## PROBLEM DESCRIPTION
All entries are to be copied verbatim, while the pictures stay out.

Source texts of formatted documents
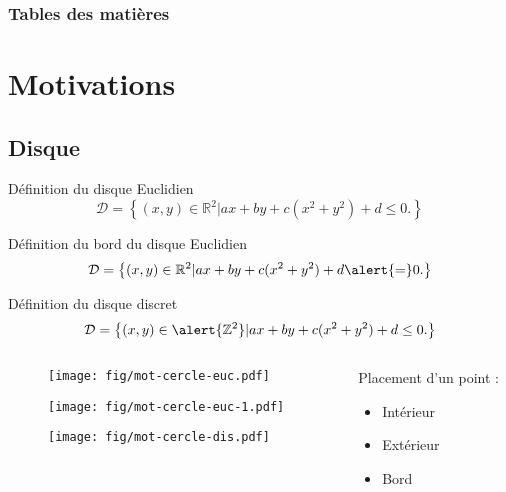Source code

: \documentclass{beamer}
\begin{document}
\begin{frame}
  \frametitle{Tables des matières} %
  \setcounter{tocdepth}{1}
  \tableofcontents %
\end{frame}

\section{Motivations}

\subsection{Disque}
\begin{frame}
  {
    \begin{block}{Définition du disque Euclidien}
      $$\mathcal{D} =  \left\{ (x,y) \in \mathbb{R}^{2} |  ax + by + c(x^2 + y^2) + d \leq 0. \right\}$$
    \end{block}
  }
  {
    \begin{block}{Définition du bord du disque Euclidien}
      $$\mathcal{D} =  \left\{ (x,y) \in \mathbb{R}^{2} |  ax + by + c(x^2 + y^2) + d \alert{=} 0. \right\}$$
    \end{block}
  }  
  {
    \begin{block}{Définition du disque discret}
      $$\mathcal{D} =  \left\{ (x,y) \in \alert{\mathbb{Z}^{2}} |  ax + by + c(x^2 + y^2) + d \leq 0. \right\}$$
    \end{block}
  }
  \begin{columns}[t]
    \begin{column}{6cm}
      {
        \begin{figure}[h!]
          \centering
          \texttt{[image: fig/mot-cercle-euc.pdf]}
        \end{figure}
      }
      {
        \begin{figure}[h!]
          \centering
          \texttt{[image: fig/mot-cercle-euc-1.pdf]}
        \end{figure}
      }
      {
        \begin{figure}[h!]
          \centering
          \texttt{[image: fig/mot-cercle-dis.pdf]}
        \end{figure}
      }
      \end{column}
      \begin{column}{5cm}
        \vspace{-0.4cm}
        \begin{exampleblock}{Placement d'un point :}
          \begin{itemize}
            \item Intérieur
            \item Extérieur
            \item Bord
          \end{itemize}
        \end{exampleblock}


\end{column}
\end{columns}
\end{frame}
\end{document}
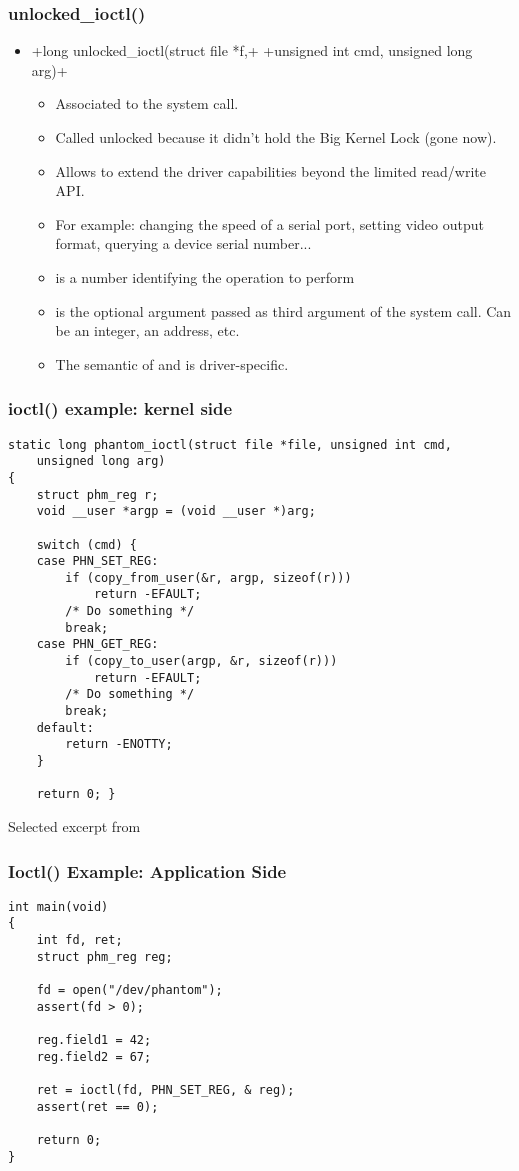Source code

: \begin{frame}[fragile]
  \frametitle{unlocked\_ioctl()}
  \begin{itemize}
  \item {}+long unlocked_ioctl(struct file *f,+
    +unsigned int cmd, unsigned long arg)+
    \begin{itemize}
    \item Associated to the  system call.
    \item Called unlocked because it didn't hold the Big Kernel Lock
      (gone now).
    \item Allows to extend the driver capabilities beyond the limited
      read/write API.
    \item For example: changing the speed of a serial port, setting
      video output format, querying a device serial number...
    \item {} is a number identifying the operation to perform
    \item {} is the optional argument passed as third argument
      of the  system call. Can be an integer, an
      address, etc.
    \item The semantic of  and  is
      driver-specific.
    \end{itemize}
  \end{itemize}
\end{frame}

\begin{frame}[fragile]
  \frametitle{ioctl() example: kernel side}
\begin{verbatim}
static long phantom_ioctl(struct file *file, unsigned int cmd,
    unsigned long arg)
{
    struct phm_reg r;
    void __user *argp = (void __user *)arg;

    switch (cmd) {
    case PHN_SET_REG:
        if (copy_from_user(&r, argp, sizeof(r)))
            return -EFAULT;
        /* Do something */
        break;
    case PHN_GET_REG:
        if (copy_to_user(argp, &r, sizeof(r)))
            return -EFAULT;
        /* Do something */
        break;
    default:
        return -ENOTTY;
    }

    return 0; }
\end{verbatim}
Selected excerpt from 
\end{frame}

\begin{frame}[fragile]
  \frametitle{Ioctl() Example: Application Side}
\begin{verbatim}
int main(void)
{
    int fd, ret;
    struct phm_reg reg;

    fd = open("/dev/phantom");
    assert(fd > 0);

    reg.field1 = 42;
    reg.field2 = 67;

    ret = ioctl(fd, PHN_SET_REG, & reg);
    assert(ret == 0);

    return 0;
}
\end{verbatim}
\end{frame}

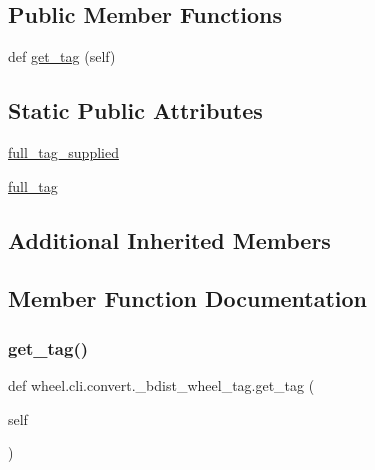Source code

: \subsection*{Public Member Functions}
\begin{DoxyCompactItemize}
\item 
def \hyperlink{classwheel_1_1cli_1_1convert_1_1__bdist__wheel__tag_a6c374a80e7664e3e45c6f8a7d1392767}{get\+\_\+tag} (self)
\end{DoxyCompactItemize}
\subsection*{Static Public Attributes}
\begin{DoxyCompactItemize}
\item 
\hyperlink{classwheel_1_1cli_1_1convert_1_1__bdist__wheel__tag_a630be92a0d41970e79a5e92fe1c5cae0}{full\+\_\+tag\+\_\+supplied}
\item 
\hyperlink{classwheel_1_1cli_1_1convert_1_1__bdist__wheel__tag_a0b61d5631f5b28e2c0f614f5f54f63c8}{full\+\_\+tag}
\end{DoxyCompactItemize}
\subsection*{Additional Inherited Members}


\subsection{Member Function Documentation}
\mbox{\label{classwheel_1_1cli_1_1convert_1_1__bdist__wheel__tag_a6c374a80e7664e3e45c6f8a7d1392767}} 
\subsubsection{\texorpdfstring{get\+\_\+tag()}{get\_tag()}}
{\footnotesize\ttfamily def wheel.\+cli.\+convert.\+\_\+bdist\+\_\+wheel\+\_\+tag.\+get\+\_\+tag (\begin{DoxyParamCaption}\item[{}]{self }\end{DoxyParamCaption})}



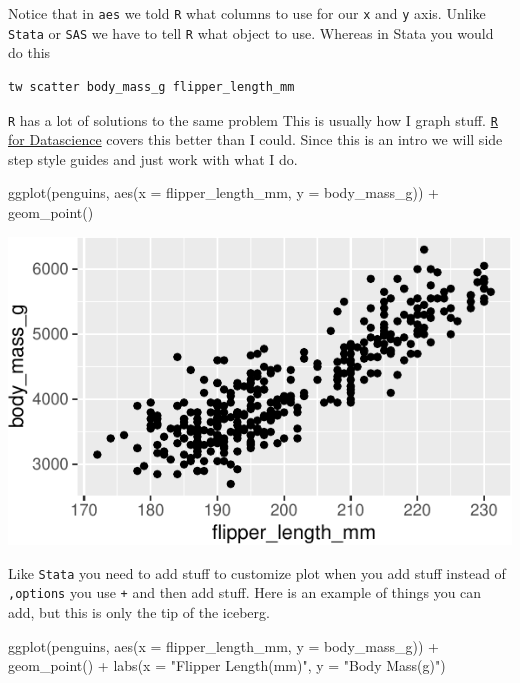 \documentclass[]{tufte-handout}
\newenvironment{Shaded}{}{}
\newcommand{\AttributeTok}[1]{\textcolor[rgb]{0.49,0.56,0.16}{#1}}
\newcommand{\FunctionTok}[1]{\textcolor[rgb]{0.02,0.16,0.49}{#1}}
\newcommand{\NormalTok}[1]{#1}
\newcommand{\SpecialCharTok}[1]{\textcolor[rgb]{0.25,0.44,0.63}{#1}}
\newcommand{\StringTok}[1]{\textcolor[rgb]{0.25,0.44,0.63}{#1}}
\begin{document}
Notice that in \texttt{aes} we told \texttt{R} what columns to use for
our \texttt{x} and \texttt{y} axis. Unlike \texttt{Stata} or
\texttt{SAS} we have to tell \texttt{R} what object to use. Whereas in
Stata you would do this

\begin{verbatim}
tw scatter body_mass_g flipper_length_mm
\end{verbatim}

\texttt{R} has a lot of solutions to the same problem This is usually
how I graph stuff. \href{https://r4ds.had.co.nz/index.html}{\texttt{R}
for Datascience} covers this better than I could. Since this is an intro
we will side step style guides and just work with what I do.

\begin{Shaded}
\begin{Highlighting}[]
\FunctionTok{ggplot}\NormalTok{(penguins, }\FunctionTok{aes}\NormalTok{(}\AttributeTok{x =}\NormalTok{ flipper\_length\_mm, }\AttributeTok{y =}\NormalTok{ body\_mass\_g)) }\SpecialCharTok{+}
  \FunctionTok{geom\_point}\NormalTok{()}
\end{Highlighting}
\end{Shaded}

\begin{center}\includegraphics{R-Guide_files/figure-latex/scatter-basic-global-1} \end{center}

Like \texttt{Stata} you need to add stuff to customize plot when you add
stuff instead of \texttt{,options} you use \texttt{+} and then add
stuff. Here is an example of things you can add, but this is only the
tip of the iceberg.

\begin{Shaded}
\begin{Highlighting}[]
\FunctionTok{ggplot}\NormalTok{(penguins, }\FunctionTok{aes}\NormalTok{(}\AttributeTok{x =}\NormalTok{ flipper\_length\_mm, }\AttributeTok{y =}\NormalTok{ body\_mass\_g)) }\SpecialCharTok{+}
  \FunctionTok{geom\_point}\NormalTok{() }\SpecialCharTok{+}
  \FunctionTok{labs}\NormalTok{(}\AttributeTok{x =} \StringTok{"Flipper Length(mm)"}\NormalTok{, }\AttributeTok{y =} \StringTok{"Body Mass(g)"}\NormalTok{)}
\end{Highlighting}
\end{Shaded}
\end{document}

## RESULT OF THE EXERCISE
Source code

: \documentclass{beamer}
\begin{document}
\begin{frame}
  \frametitle{Tables des matières} %
  \setcounter{tocdepth}{1}
  \tableofcontents %
\end{frame}

\section{Motivations}

\subsection{Disque}
\begin{frame}
  {
    \begin{block}{Définition du disque Euclidien}
      $$\mathcal{D} =  \left\{ (x,y) \in \mathbb{R}^{2} |  ax + by + c(x^2 + y^2) + d \leq 0. \right\}$$
    \end{block}
  }
  {
    \begin{block}{Définition du bord du disque Euclidien}
      $$\mathcal{D} =  \left\{ (x,y) \in \mathbb{R}^{2} |  ax + by + c(x^2 + y^2) + d \alert{=} 0. \right\}$$
    \end{block}
  }  
  {
    \begin{block}{Définition du disque discret}
      $$\mathcal{D} =  \left\{ (x,y) \in \alert{\mathbb{Z}^{2}} |  ax + by + c(x^2 + y^2) + d \leq 0. \right\}$$
    \end{block}
  }
  \begin{columns}[t]
    \begin{column}{6cm}
      {
        \begin{figure}[h!]
          \centering
          \texttt{[image: fig/mot-cercle-euc.pdf]}
        \end{figure}
      }
      {
        \begin{figure}[h!]
          \centering
          \texttt{[image: fig/mot-cercle-euc-1.pdf]}
        \end{figure}
      }
      {
        \begin{figure}[h!]
          \centering
          \texttt{[image: fig/mot-cercle-dis.pdf]}
        \end{figure}
      }
      \end{column}
      \begin{column}{5cm}
        \vspace{-0.4cm}
        \begin{exampleblock}{Placement d'un point :}
          \begin{itemize}
            \item Intérieur
            \item Extérieur
            \item Bord
          \end{itemize}
        \end{exampleblock}


\end{column}
\end{columns}
\end{frame}
\end{document}
Source code

: \begin{frame}[fragile]
  \frametitle{unlocked\_ioctl()}
  \begin{itemize}
  \item {}+long unlocked_ioctl(struct file *f,+
    +unsigned int cmd, unsigned long arg)+
    \begin{itemize}
    \item Associated to the  system call.
    \item Called unlocked because it didn't hold the Big Kernel Lock
      (gone now).
    \item Allows to extend the driver capabilities beyond the limited
      read/write API.
    \item For example: changing the speed of a serial port, setting
      video output format, querying a device serial number...
    \item {} is a number identifying the operation to perform
    \item {} is the optional argument passed as third argument
      of the  system call. Can be an integer, an
      address, etc.
    \item The semantic of  and  is
      driver-specific.
    \end{itemize}
  \end{itemize}
\end{frame}

\begin{frame}[fragile]
  \frametitle{ioctl() example: kernel side}
\begin{verbatim}
static long phantom_ioctl(struct file *file, unsigned int cmd,
    unsigned long arg)
{
    struct phm_reg r;
    void __user *argp = (void __user *)arg;

    switch (cmd) {
    case PHN_SET_REG:
        if (copy_from_user(&r, argp, sizeof(r)))
            return -EFAULT;
        /* Do something */
        break;
    case PHN_GET_REG:
        if (copy_to_user(argp, &r, sizeof(r)))
            return -EFAULT;
        /* Do something */
        break;
    default:
        return -ENOTTY;
    }

    return 0; }
\end{verbatim}
Selected excerpt from 
\end{frame}

\begin{frame}[fragile]
  \frametitle{Ioctl() Example: Application Side}
\begin{verbatim}
int main(void)
{
    int fd, ret;
    struct phm_reg reg;

    fd = open("/dev/phantom");
    assert(fd > 0);

    reg.field1 = 42;
    reg.field2 = 67;

    ret = ioctl(fd, PHN_SET_REG, & reg);
    assert(ret == 0);

    return 0;
}
\end{verbatim}
\end{frame}

Source code

: \subsection*{Public Member Functions}
\begin{DoxyCompactItemize}
\item 
def \hyperlink{classwheel_1_1cli_1_1convert_1_1__bdist__wheel__tag_a6c374a80e7664e3e45c6f8a7d1392767}{get\+\_\+tag} (self)
\end{DoxyCompactItemize}
\subsection*{Static Public Attributes}
\begin{DoxyCompactItemize}
\item 
\hyperlink{classwheel_1_1cli_1_1convert_1_1__bdist__wheel__tag_a630be92a0d41970e79a5e92fe1c5cae0}{full\+\_\+tag\+\_\+supplied}
\item 
\hyperlink{classwheel_1_1cli_1_1convert_1_1__bdist__wheel__tag_a0b61d5631f5b28e2c0f614f5f54f63c8}{full\+\_\+tag}
\end{DoxyCompactItemize}
\subsection*{Additional Inherited Members}


\subsection{Member Function Documentation}
\mbox{\label{classwheel_1_1cli_1_1convert_1_1__bdist__wheel__tag_a6c374a80e7664e3e45c6f8a7d1392767}} 
\subsubsection{\texorpdfstring{get\+\_\+tag()}{get\_tag()}}
{\footnotesize\ttfamily def wheel.\+cli.\+convert.\+\_\+bdist\+\_\+wheel\+\_\+tag.\+get\+\_\+tag (\begin{DoxyParamCaption}\item[{}]{self }\end{DoxyParamCaption})}



 \documentclass[]{tufte-handout}
\newenvironment{Shaded}{}{}
\newcommand{\AttributeTok}[1]{\textcolor[rgb]{0.49,0.56,0.16}{#1}}
\newcommand{\FunctionTok}[1]{\textcolor[rgb]{0.02,0.16,0.49}{#1}}
\newcommand{\NormalTok}[1]{#1}
\newcommand{\SpecialCharTok}[1]{\textcolor[rgb]{0.25,0.44,0.63}{#1}}
\newcommand{\StringTok}[1]{\textcolor[rgb]{0.25,0.44,0.63}{#1}}
\begin{document}
Notice that in \texttt{aes} we told \texttt{R} what columns to use for
our \texttt{x} and \texttt{y} axis. Unlike \texttt{Stata} or
\texttt{SAS} we have to tell \texttt{R} what object to use. Whereas in
Stata you would do this

\begin{verbatim}
tw scatter body_mass_g flipper_length_mm
\end{verbatim}

\texttt{R} has a lot of solutions to the same problem This is usually
how I graph stuff. \href{https://r4ds.had.co.nz/index.html}{\texttt{R}
for Datascience} covers this better than I could. Since this is an intro
we will side step style guides and just work with what I do.

\begin{Shaded}
\begin{Highlighting}[]
\FunctionTok{ggplot}\NormalTok{(penguins, }\FunctionTok{aes}\NormalTok{(}\AttributeTok{x =}\NormalTok{ flipper\_length\_mm, }\AttributeTok{y =}\NormalTok{ body\_mass\_g)) }\SpecialCharTok{+}
  \FunctionTok{geom\_point}\NormalTok{()}
\end{Highlighting}
\end{Shaded}

\begin{center}\includegraphics{R-Guide_files/figure-latex/scatter-basic-global-1} \end{center}

Like \texttt{Stata} you need to add stuff to customize plot when you add
stuff instead of \texttt{,options} you use \texttt{+} and then add
stuff. Here is an example of things you can add, but this is only the
tip of the iceberg.

\begin{Shaded}
\begin{Highlighting}[]
\FunctionTok{ggplot}\NormalTok{(penguins, }\FunctionTok{aes}\NormalTok{(}\AttributeTok{x =}\NormalTok{ flipper\_length\_mm, }\AttributeTok{y =}\NormalTok{ body\_mass\_g)) }\SpecialCharTok{+}
  \FunctionTok{geom\_point}\NormalTok{() }\SpecialCharTok{+}
  \FunctionTok{labs}\NormalTok{(}\AttributeTok{x =} \StringTok{"Flipper Length(mm)"}\NormalTok{, }\AttributeTok{y =} \StringTok{"Body Mass(g)"}\NormalTok{)}
\end{Highlighting}
\end{Shaded}
\end{document}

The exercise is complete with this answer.